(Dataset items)
# # # # #

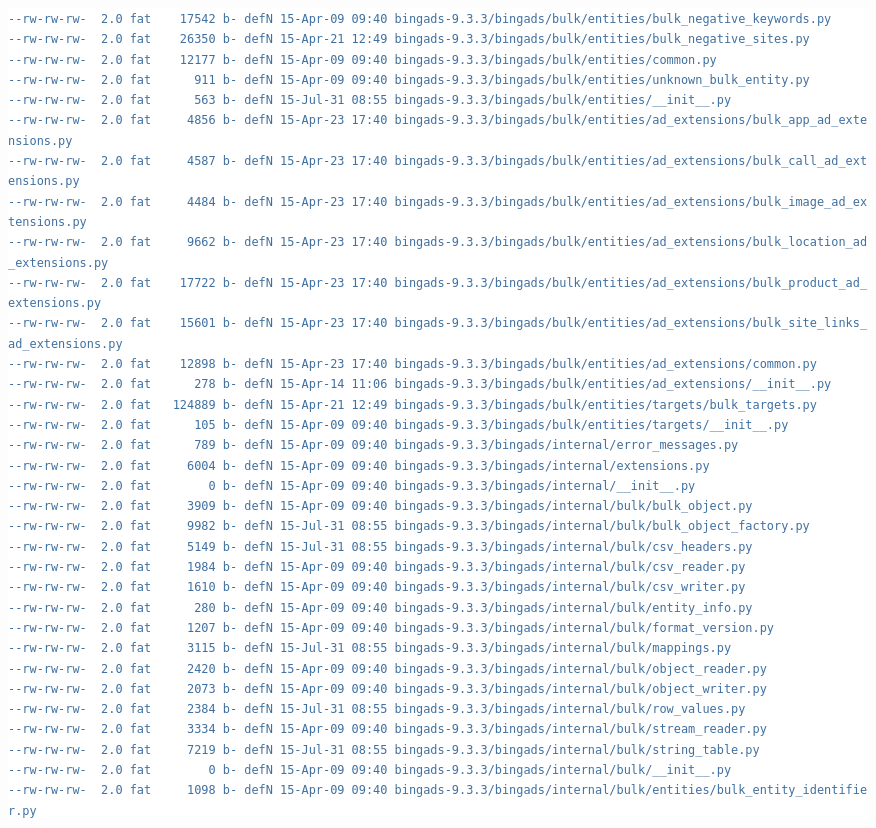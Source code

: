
 ```diff
--rw-rw-rw-  2.0 fat    17542 b- defN 15-Apr-09 09:40 bingads-9.3.3/bingads/bulk/entities/bulk_negative_keywords.py
--rw-rw-rw-  2.0 fat    26350 b- defN 15-Apr-21 12:49 bingads-9.3.3/bingads/bulk/entities/bulk_negative_sites.py
--rw-rw-rw-  2.0 fat    12177 b- defN 15-Apr-09 09:40 bingads-9.3.3/bingads/bulk/entities/common.py
--rw-rw-rw-  2.0 fat      911 b- defN 15-Apr-09 09:40 bingads-9.3.3/bingads/bulk/entities/unknown_bulk_entity.py
--rw-rw-rw-  2.0 fat      563 b- defN 15-Jul-31 08:55 bingads-9.3.3/bingads/bulk/entities/__init__.py
--rw-rw-rw-  2.0 fat     4856 b- defN 15-Apr-23 17:40 bingads-9.3.3/bingads/bulk/entities/ad_extensions/bulk_app_ad_extensions.py
--rw-rw-rw-  2.0 fat     4587 b- defN 15-Apr-23 17:40 bingads-9.3.3/bingads/bulk/entities/ad_extensions/bulk_call_ad_extensions.py
--rw-rw-rw-  2.0 fat     4484 b- defN 15-Apr-23 17:40 bingads-9.3.3/bingads/bulk/entities/ad_extensions/bulk_image_ad_extensions.py
--rw-rw-rw-  2.0 fat     9662 b- defN 15-Apr-23 17:40 bingads-9.3.3/bingads/bulk/entities/ad_extensions/bulk_location_ad_extensions.py
--rw-rw-rw-  2.0 fat    17722 b- defN 15-Apr-23 17:40 bingads-9.3.3/bingads/bulk/entities/ad_extensions/bulk_product_ad_extensions.py
--rw-rw-rw-  2.0 fat    15601 b- defN 15-Apr-23 17:40 bingads-9.3.3/bingads/bulk/entities/ad_extensions/bulk_site_links_ad_extensions.py
--rw-rw-rw-  2.0 fat    12898 b- defN 15-Apr-23 17:40 bingads-9.3.3/bingads/bulk/entities/ad_extensions/common.py
--rw-rw-rw-  2.0 fat      278 b- defN 15-Apr-14 11:06 bingads-9.3.3/bingads/bulk/entities/ad_extensions/__init__.py
--rw-rw-rw-  2.0 fat   124889 b- defN 15-Apr-21 12:49 bingads-9.3.3/bingads/bulk/entities/targets/bulk_targets.py
--rw-rw-rw-  2.0 fat      105 b- defN 15-Apr-09 09:40 bingads-9.3.3/bingads/bulk/entities/targets/__init__.py
--rw-rw-rw-  2.0 fat      789 b- defN 15-Apr-09 09:40 bingads-9.3.3/bingads/internal/error_messages.py
--rw-rw-rw-  2.0 fat     6004 b- defN 15-Apr-09 09:40 bingads-9.3.3/bingads/internal/extensions.py
--rw-rw-rw-  2.0 fat        0 b- defN 15-Apr-09 09:40 bingads-9.3.3/bingads/internal/__init__.py
--rw-rw-rw-  2.0 fat     3909 b- defN 15-Apr-09 09:40 bingads-9.3.3/bingads/internal/bulk/bulk_object.py
--rw-rw-rw-  2.0 fat     9982 b- defN 15-Jul-31 08:55 bingads-9.3.3/bingads/internal/bulk/bulk_object_factory.py
--rw-rw-rw-  2.0 fat     5149 b- defN 15-Jul-31 08:55 bingads-9.3.3/bingads/internal/bulk/csv_headers.py
--rw-rw-rw-  2.0 fat     1984 b- defN 15-Apr-09 09:40 bingads-9.3.3/bingads/internal/bulk/csv_reader.py
--rw-rw-rw-  2.0 fat     1610 b- defN 15-Apr-09 09:40 bingads-9.3.3/bingads/internal/bulk/csv_writer.py
--rw-rw-rw-  2.0 fat      280 b- defN 15-Apr-09 09:40 bingads-9.3.3/bingads/internal/bulk/entity_info.py
--rw-rw-rw-  2.0 fat     1207 b- defN 15-Apr-09 09:40 bingads-9.3.3/bingads/internal/bulk/format_version.py
--rw-rw-rw-  2.0 fat     3115 b- defN 15-Jul-31 08:55 bingads-9.3.3/bingads/internal/bulk/mappings.py
--rw-rw-rw-  2.0 fat     2420 b- defN 15-Apr-09 09:40 bingads-9.3.3/bingads/internal/bulk/object_reader.py
--rw-rw-rw-  2.0 fat     2073 b- defN 15-Apr-09 09:40 bingads-9.3.3/bingads/internal/bulk/object_writer.py
--rw-rw-rw-  2.0 fat     2384 b- defN 15-Jul-31 08:55 bingads-9.3.3/bingads/internal/bulk/row_values.py
--rw-rw-rw-  2.0 fat     3334 b- defN 15-Apr-09 09:40 bingads-9.3.3/bingads/internal/bulk/stream_reader.py
--rw-rw-rw-  2.0 fat     7219 b- defN 15-Jul-31 08:55 bingads-9.3.3/bingads/internal/bulk/string_table.py
--rw-rw-rw-  2.0 fat        0 b- defN 15-Apr-09 09:40 bingads-9.3.3/bingads/internal/bulk/__init__.py
--rw-rw-rw-  2.0 fat     1098 b- defN 15-Apr-09 09:40 bingads-9.3.3/bingads/internal/bulk/entities/bulk_entity_identifier.py
```
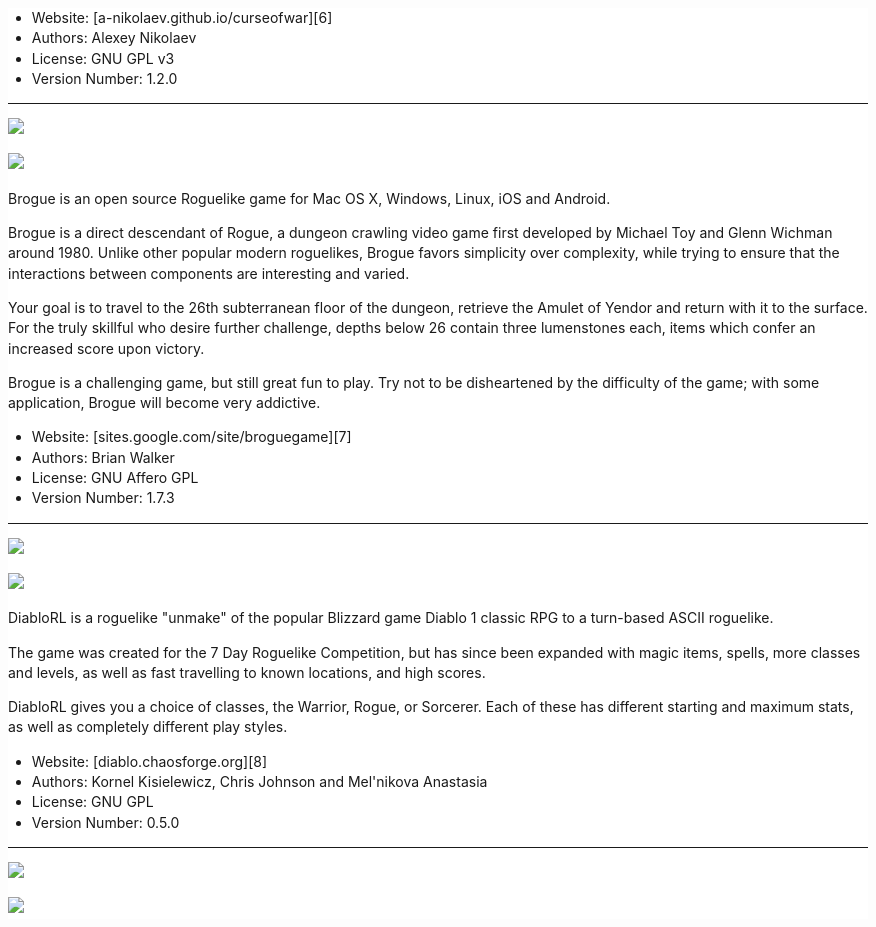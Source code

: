 - Website: [a-nikolaev.github.io/curseofwar][6]
- Authors: Alexey Nikolaev
- License: GNU GPL v3
- Version Number: 1.2.0

----------

![](http://www.linuxlinks.com/portal/content2/png/Brogue.png)

![](http://www.linuxlinks.com/portal/content/reviews/Games2/Screenshot-Brogue.png)

Brogue is an open source Roguelike game for Mac OS X, Windows, Linux, iOS and Android.

Brogue is a direct descendant of Rogue, a dungeon crawling video game first developed by Michael Toy and Glenn Wichman around 1980. Unlike other popular modern roguelikes, Brogue favors simplicity over complexity, while trying to ensure that the interactions between components are interesting and varied.

Your goal is to travel to the 26th subterranean floor of the dungeon, retrieve the Amulet of Yendor and return with it to the surface. For the truly skillful who desire further challenge, depths below 26 contain three lumenstones each, items which confer an increased score upon victory.

Brogue is a challenging game, but still great fun to play. Try not to be disheartened by the difficulty of the game; with some application, Brogue will become very addictive.

- Website: [sites.google.com/site/broguegame][7]
- Authors: Brian Walker
- License: GNU Affero GPL
- Version Number: 1.7.3

----------

![](http://www.linuxlinks.com/portal/content2/png/DiabloRL.png)

![](http://www.linuxlinks.com/portal/content/reviews/Games2/Screenshot-DiabloRL.png)

DiabloRL is a roguelike "unmake" of the popular Blizzard game Diablo 1 classic RPG to a turn-based ASCII roguelike.

The game was created for the 7 Day Roguelike Competition, but has since been expanded with magic items, spells, more classes and levels, as well as fast travelling to known locations, and high scores.

DiabloRL gives you a choice of classes, the Warrior, Rogue, or Sorcerer. Each of these has different starting and maximum stats, as well as completely different play styles.

- Website: [diablo.chaosforge.org][8]
- Authors: Kornel Kisielewicz, Chris Johnson and Mel'nikova Anastasia
- License: GNU GPL
- Version Number: 0.5.0

----------

![](http://www.linuxlinks.com/portal/content2/png/CataclysmDarkDaysAhead.png)

![](http://www.linuxlinks.com/portal/content/reviews/Games2/Screenshot-Cataclysm.png)
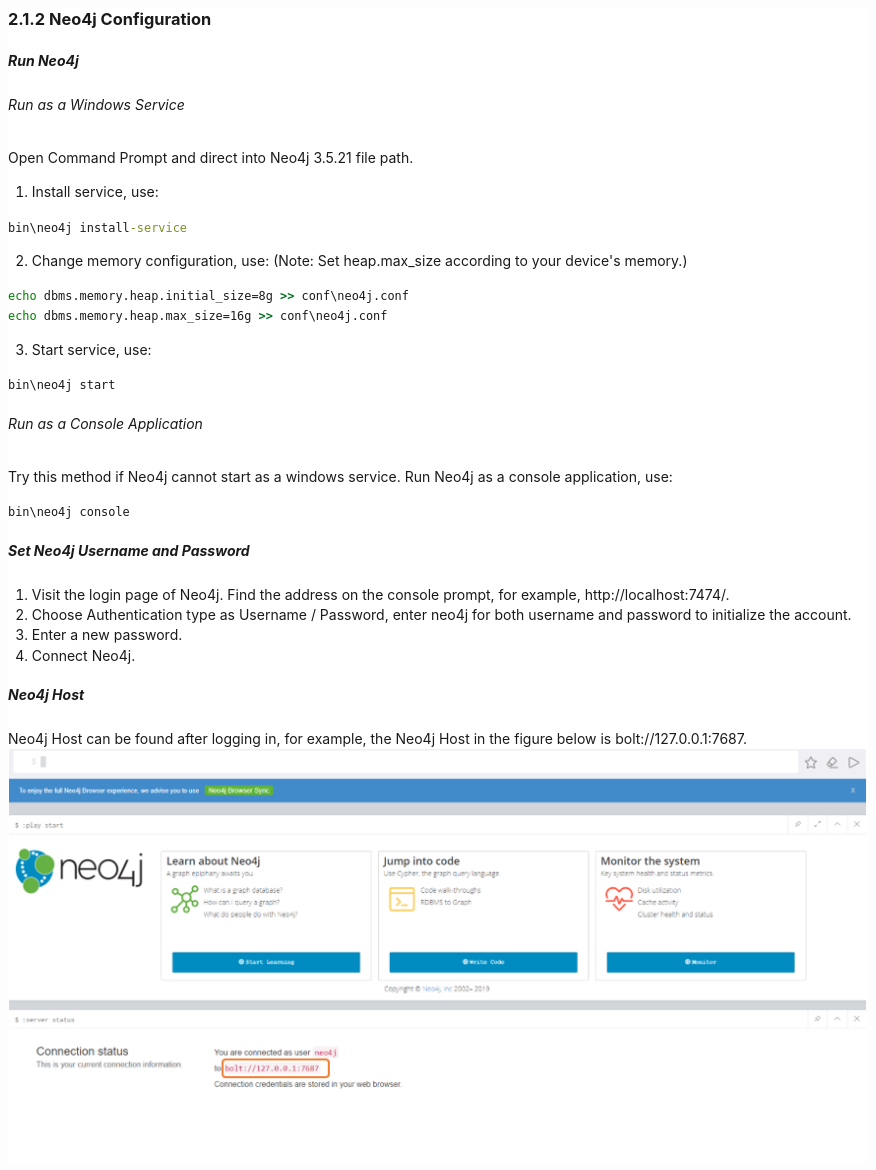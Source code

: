 ### 2.1.2 Neo4j Configuration
##### Run Neo4j
###### Run as a Windows Service
Open Command Prompt and direct into Neo4j 3.5.21 file path.
1. Install service, use:
```cmd
bin\neo4j install-service
```
2. Change memory configuration, use: (Note: Set heap.max_size according to your device's memory.)
```cmd
echo dbms.memory.heap.initial_size=8g >> conf\neo4j.conf
echo dbms.memory.heap.max_size=16g >> conf\neo4j.conf
```

3. Start service, use:
```cmd
bin\neo4j start
```
###### Run as a Console Application
Try this method if Neo4j cannot start as a windows service.
Run Neo4j as a console application, use:
```cmd
bin\neo4j console
```
##### Set Neo4j Username and Password
1. Visit the login page of Neo4j. Find the address on the console prompt, for example, http://localhost:7474/.
2. Choose Authentication type as Username / Password, enter neo4j for both username and password to initialize the account.
3. Enter a new password. 
4. Connect Neo4j.
##### Neo4j Host
Neo4j Host can be found after logging in, for example, the Neo4j Host in the figure below is bolt://127.0.0.1:7687.
![Neo4j dashboard and Neo4j Host](image/Neo4jDashboardAndHost.png)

# # # # #

→ **EXERCISE DIRECTIONS**
Copy only the lines above from the one containing "- Version Number: 0.5.0" through the one containing "##### Set Neo4j Username and Password", both included. Leave out the pictures.

→ **SOLUTION FOR THIS EXERCISE**
- Version Number: 0.5.0

----------

![](http://www.linuxlinks.com/portal/content2/png/CataclysmDarkDaysAhead.png)

![](http://www.linuxlinks.com/portal/content/reviews/Games2/Screenshot-Cataclysm.png)
Source code

: ### 2.1.2 Neo4j Configuration
##### Run Neo4j
###### Run as a Windows Service
Open Command Prompt and direct into Neo4j 3.5.21 file path.
1. Install service, use:
```cmd
bin\neo4j install-service
```
2. Change memory configuration, use: (Note: Set heap.max_size according to your device's memory.)
```cmd
echo dbms.memory.heap.initial_size=8g >> conf\neo4j.conf
echo dbms.memory.heap.max_size=16g >> conf\neo4j.conf
```

3. Start service, use:
```cmd
bin\neo4j start
```
###### Run as a Console Application
Try this method if Neo4j cannot start as a windows service.
Run Neo4j as a console application, use:
```cmd
bin\neo4j console
```
##### Set Neo4j Username and Password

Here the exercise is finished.